Glamourous Wide Width Shoes At Silhouettes!

DAHLINGS -


To paraphrase, the agony of the feet! Particularly large feet. I have my shoes custom-made, of course. (The people at Tecasan moaned and groaned about finding a last large enough, so I took my business to Mahnolo Blahnik.)

For those of us who have the misfortune to have WW feet, pretty, feminine shoes are extremely hard to come by. Oxfords, loafers, boating shoes, or men's sneakers tend to be our choices. (Particularly when you wear 11WW, as I do.)

However, I found these delightful, sexy shoes on the Silhouettes website. And no, this is not a paid blog post; I do not accept those. I am writing about these shoes because I like them, no other motive. I want to share them with other women who may not have the largesse to have their shoes custom-made. (Simply doing my part for the proletariat!)


T-strap Sandal by Ros Hommerson®
Strippy kidskin upper from Ros Hommerson®. Closed back on a 1" wedge heel. Adjustable buckle strap. Non-slip sole. Imported. Black Patent or Gold. Sizes: 7-10, 11, 12 Med(B), Wide(D) and X-Wide(EE)$99.00.



Espadrille Sling
A perfect pair: natural cotton canvas with black patent trim on a raffia-covered wedge. Elasticized sling. Rubber sole. 2¼" heel. Imported. Natural. Sizes: 7-10, 11, 12 Med(B), Wide(D) and X-Wide(EE). $39.00 Ankle Strap Sandal by Ros Hommerson®
Sexy strappy adjustable slingback in black fabric or leather. 3" covered heel. Padded sock with non-slip sole. Manmade. Imported. Black Fabric or Champagne Leather. Sizes: 7-10, 11 Med(B), Wide(D), X-Wide(EE). Originally $119 - on Sale for $89.00

Silk Espadrille
Casual elegance. Sling back styling with a flexible rope covered 2" wedge heel and an adjustable buckled strap. Polyester faux silk uppers. Rubber sole. Imported. Grey, Brown or Black. Sizes: 7-10,11,12. Med(B), Wide(D) and X-Wide(EE).Originally $34 - on Sale for $14.99

Perfed Sling (My personal favorite!)
Squared away at the open toe. Cooling your heels with an elasticized sling back. And perforated all over for breezy style that’s a natural come Spring and Summer. 2½" heel.
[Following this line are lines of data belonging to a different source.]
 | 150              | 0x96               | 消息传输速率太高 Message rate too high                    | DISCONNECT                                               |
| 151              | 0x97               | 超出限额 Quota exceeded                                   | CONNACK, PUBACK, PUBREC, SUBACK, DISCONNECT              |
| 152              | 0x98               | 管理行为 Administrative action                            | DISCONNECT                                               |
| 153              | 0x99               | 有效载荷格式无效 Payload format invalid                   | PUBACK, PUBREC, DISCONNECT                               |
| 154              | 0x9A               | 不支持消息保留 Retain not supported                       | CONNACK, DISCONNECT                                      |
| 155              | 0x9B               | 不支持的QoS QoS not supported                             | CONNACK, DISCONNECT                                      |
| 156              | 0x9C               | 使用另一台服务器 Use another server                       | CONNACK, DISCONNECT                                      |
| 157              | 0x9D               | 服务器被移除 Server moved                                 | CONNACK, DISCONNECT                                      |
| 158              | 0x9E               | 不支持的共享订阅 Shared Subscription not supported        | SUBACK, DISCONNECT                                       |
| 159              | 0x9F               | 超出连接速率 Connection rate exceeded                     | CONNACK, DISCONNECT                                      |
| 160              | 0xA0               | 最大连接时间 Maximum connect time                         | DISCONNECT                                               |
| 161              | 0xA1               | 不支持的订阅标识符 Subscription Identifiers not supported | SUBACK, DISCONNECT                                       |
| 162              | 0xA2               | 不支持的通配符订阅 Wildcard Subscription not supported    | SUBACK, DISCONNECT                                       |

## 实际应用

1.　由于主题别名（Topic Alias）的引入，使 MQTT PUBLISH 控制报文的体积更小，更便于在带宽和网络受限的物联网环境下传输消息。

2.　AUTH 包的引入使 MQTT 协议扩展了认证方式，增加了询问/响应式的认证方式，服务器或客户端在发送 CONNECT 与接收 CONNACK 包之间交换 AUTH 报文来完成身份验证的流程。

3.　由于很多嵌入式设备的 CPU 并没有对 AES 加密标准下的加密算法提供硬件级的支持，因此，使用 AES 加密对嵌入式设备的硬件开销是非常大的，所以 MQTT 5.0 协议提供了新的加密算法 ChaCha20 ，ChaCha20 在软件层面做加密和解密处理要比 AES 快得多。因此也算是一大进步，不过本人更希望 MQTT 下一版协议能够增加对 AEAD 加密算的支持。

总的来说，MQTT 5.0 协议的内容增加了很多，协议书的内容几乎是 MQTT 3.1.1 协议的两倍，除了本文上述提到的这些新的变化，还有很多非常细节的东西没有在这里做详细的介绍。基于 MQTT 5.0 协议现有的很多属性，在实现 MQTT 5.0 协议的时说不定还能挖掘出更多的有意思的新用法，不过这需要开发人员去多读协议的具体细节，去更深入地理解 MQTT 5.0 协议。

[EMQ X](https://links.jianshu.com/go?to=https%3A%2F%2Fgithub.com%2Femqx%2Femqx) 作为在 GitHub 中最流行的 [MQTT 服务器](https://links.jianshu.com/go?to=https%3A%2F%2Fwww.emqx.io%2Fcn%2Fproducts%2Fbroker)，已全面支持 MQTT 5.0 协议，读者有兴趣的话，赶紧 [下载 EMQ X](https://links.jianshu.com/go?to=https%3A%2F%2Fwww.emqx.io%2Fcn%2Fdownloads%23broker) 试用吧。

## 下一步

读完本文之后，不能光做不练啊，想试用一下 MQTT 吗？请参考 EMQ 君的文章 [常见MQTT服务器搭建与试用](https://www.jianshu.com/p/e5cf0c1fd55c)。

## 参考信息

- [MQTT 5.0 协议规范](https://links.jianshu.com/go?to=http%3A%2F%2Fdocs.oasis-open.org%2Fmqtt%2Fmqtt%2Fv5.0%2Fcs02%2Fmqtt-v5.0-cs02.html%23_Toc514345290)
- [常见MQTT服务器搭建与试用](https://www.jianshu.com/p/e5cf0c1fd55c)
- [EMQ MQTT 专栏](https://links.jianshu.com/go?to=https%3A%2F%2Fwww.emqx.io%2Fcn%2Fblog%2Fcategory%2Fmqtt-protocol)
Padded sock lining. All man made materials. Imported. Black, Camel, White. Sizes 7-10, 11, 12 Med (B), Wide (D) and X-Wide (EE). Originally $39 - on Sale for $29.00

Do yourselves a favor, dahlings, and treat yourself to these lovely, large shoes!



Ciao,
Elisa & Bucky the Wonderdog

Friday, June 26, 2009

Farrah Fawcett, R.I.P....Oh, Yes & Michael Jackson, Too

DAHLINGS -

Mes plus sincères excuses for the title, but it seems a shame that the end of Farrah Fawcett's long (and highly publicized) struggle with cancer was completely overshadowed by the sudden death of the self-crown King of Pop.

Not that there is anything inherently wrong with publicizing that you have cancer. These days, there is nothing inherently wrong with publicity of any kind, as Heidi and Spencer Pratt are busily proving. (For my British readers, was there ever an appropriate last name?)

Fawcett started as a sex kitten, but proved herself an highly talented, versatile actress. This writer still remembers her performance as the homicidal mother in "Small Sacrifices" (1989). She made a name for herself on both the small screen and the stage. Her "Dateline NBC" portrait of living with terminal cancer was done with a dignity rarely seen in today's "show everything" culture.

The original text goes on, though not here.